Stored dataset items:

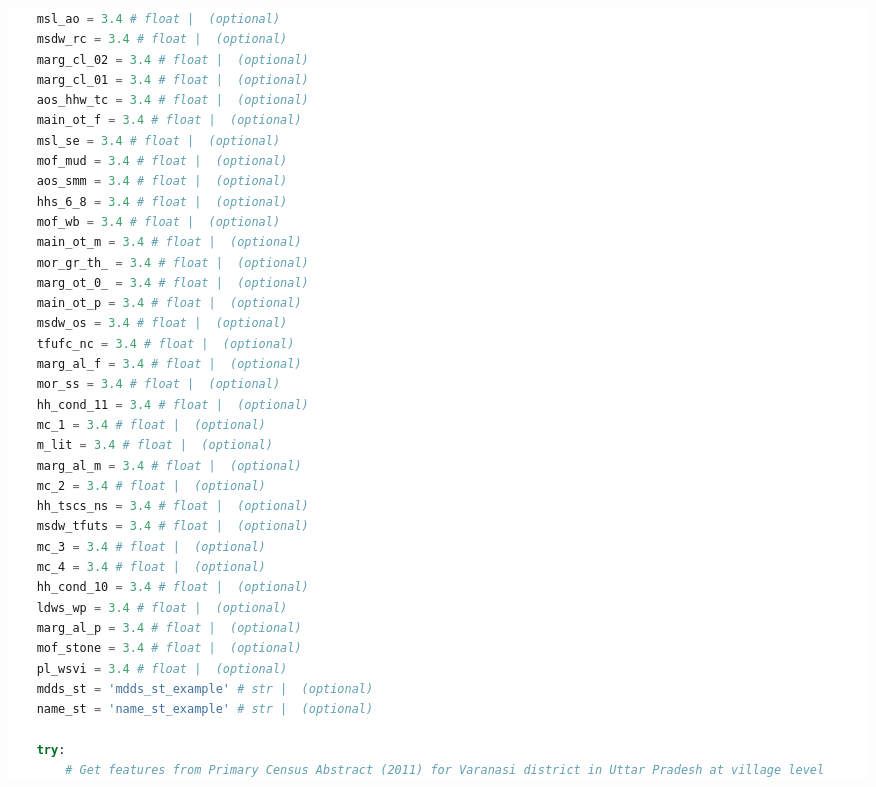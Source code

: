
 ```python
    msl_ao = 3.4 # float |  (optional)
    msdw_rc = 3.4 # float |  (optional)
    marg_cl_02 = 3.4 # float |  (optional)
    marg_cl_01 = 3.4 # float |  (optional)
    aos_hhw_tc = 3.4 # float |  (optional)
    main_ot_f = 3.4 # float |  (optional)
    msl_se = 3.4 # float |  (optional)
    mof_mud = 3.4 # float |  (optional)
    aos_smm = 3.4 # float |  (optional)
    hhs_6_8 = 3.4 # float |  (optional)
    mof_wb = 3.4 # float |  (optional)
    main_ot_m = 3.4 # float |  (optional)
    mor_gr_th_ = 3.4 # float |  (optional)
    marg_ot_0_ = 3.4 # float |  (optional)
    main_ot_p = 3.4 # float |  (optional)
    msdw_os = 3.4 # float |  (optional)
    tfufc_nc = 3.4 # float |  (optional)
    marg_al_f = 3.4 # float |  (optional)
    mor_ss = 3.4 # float |  (optional)
    hh_cond_11 = 3.4 # float |  (optional)
    mc_1 = 3.4 # float |  (optional)
    m_lit = 3.4 # float |  (optional)
    marg_al_m = 3.4 # float |  (optional)
    mc_2 = 3.4 # float |  (optional)
    hh_tscs_ns = 3.4 # float |  (optional)
    msdw_tfuts = 3.4 # float |  (optional)
    mc_3 = 3.4 # float |  (optional)
    mc_4 = 3.4 # float |  (optional)
    hh_cond_10 = 3.4 # float |  (optional)
    ldws_wp = 3.4 # float |  (optional)
    marg_al_p = 3.4 # float |  (optional)
    mof_stone = 3.4 # float |  (optional)
    pl_wsvi = 3.4 # float |  (optional)
    mdds_st = 'mdds_st_example' # str |  (optional)
    name_st = 'name_st_example' # str |  (optional)

    try:
        # Get features from Primary Census Abstract (2011) for Varanasi district in Uttar Pradesh at village level
```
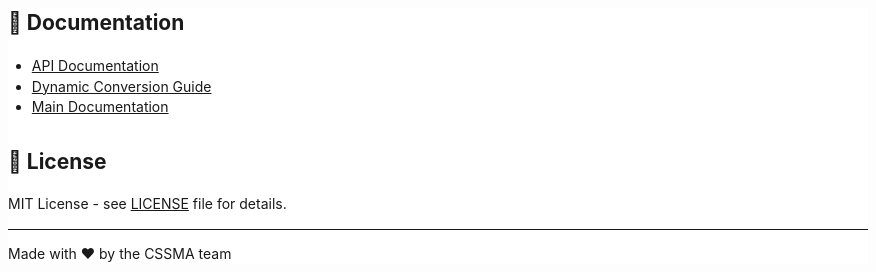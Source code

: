 ## 📖 Documentation

- [API Documentation](../../docs/specs/cssma-react.md)
- [Dynamic Conversion Guide](../../docs/specs/dynamic-conversion.md)
- [Main Documentation](../../docs/README.md)

## 📄 License

MIT License - see [LICENSE](../../LICENSE) file for details.

---

Made with ❤️ by the CSSMA team 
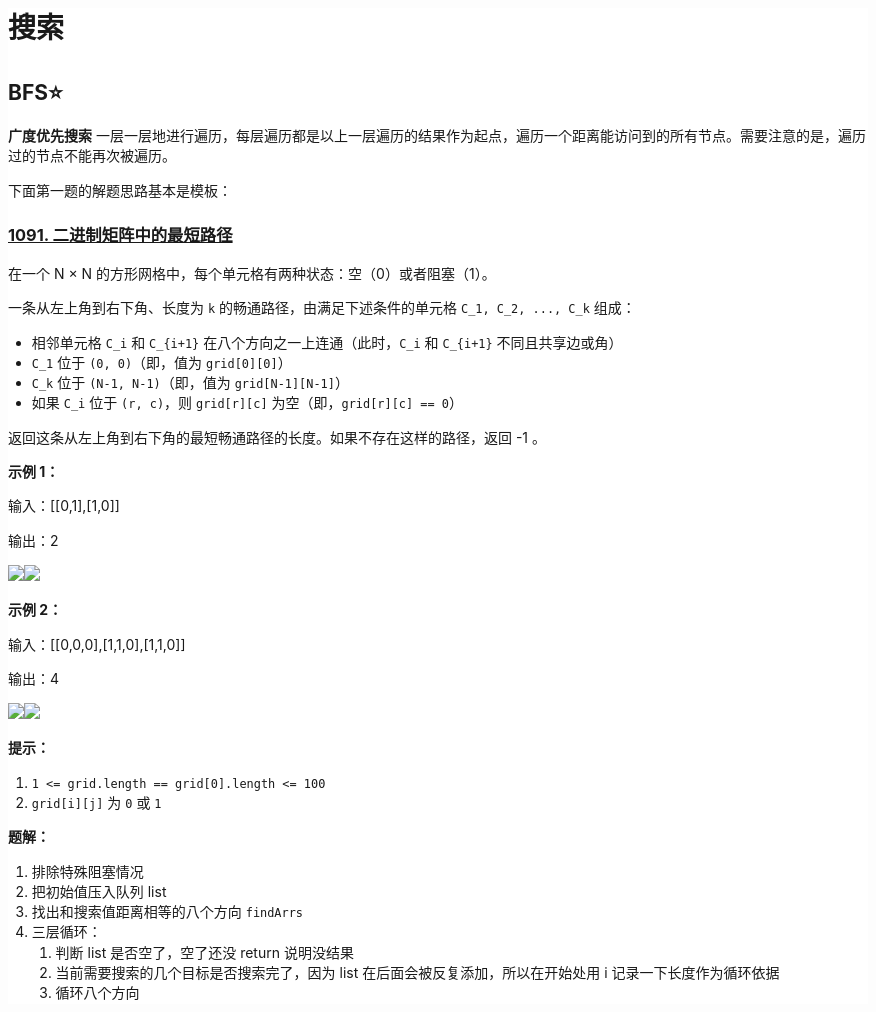 # 搜索

## BFS⭐

**广度优先搜索** 一层一层地进行遍历，每层遍历都是以上一层遍历的结果作为起点，遍历一个距离能访问到的所有节点。需要注意的是，遍历过的节点不能再次被遍历。

下面第一题的解题思路基本是模板：

### [1091. 二进制矩阵中的最短路径](https://leetcode-cn.com/problems/shortest-path-in-binary-matrix/)

在一个 N × N 的方形网格中，每个单元格有两种状态：空（0）或者阻塞（1）。

一条从左上角到右下角、长度为 `k` 的畅通路径，由满足下述条件的单元格 `C_1, C_2, ..., C_k` 组成：

- 相邻单元格 `C_i` 和 `C_{i+1}` 在八个方向之一上连通（此时，`C_i` 和 `C_{i+1}` 不同且共享边或角）
- `C_1` 位于 `(0, 0)`（即，值为 `grid[0][0]`）
- `C_k` 位于 `(N-1, N-1)`（即，值为 `grid[N-1][N-1]`）
- 如果 `C_i` 位于 `(r, c)`，则 `grid[r][c]` 为空（即，`grid[r][c] == 0`）

返回这条从左上角到右下角的最短畅通路径的长度。如果不存在这样的路径，返回 -1 。

 

**示例 1：**

输入：[[0,1],[1,0]]

输出：2

<img src="https://assets.leetcode-cn.com/aliyun-lc-upload/uploads/2019/06/16/example1_1.png" width=30%><img src="https://assets.leetcode-cn.com/aliyun-lc-upload/uploads/2019/06/16/example1_2.png" width=30%>



**示例 2：**

输入：[[0,0,0],[1,1,0],[1,1,0]]

输出：4

<img src="https://assets.leetcode-cn.com/aliyun-lc-upload/uploads/2019/06/16/example2_1.png" width=30%><img src="https://assets.leetcode-cn.com/aliyun-lc-upload/uploads/2019/06/16/example2_2.png" width=30%>

 

**提示：**

1. `1 <= grid.length == grid[0].length <= 100`
2. `grid[i][j]` 为 `0` 或 `1`

**题解：**

1. 排除特殊阻塞情况
2. 把初始值压入队列 list
3. 找出和搜索值距离相等的八个方向 `findArrs` 
4. 三层循环：
   1. 判断 list 是否空了，空了还没 return 说明没结果
   2. 当前需要搜索的几个目标是否搜索完了，因为 list 在后面会被反复添加，所以在开始处用 i 记录一下长度作为循环依据
   3. 循环八个方向
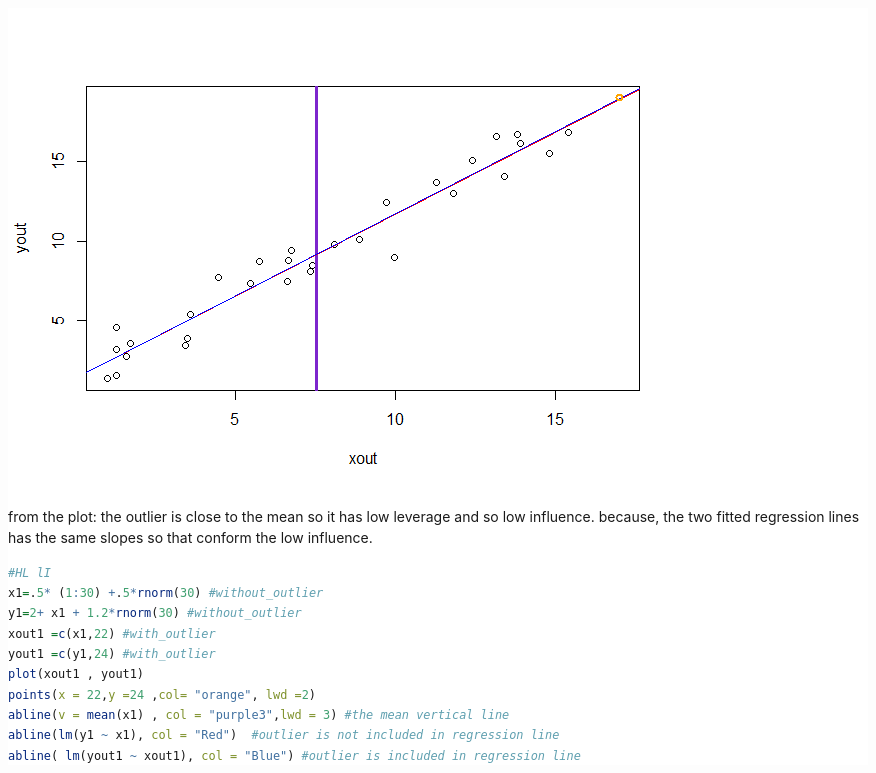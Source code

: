 ![](Residuals-and-Diagnostics_files/figure-html/unnamed-chunk-11-1.png)

from the plot: the outlier is close to the mean so it has low leverage and so low influence. because, the two fitted regression lines has the same slopes so that conform the low influence. 


```r
#HL lI
x1=.5* (1:30) +.5*rnorm(30) #without_outlier
y1=2+ x1 + 1.2*rnorm(30) #without_outlier
xout1 =c(x1,22) #with_outlier
yout1 =c(y1,24) #with_outlier
plot(xout1 , yout1) 
points(x = 22,y =24 ,col= "orange", lwd =2)
abline(v = mean(x1) , col = "purple3",lwd = 3) #the mean vertical line
abline(lm(y1 ~ x1), col = "Red")  #outlier is not included in regression line 
abline( lm(yout1 ~ xout1), col = "Blue") #outlier is included in regression line 
```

Your assignment -> Work out how many lines of the records contain the word "docs", and give only that number.

Response for this exercise -> 3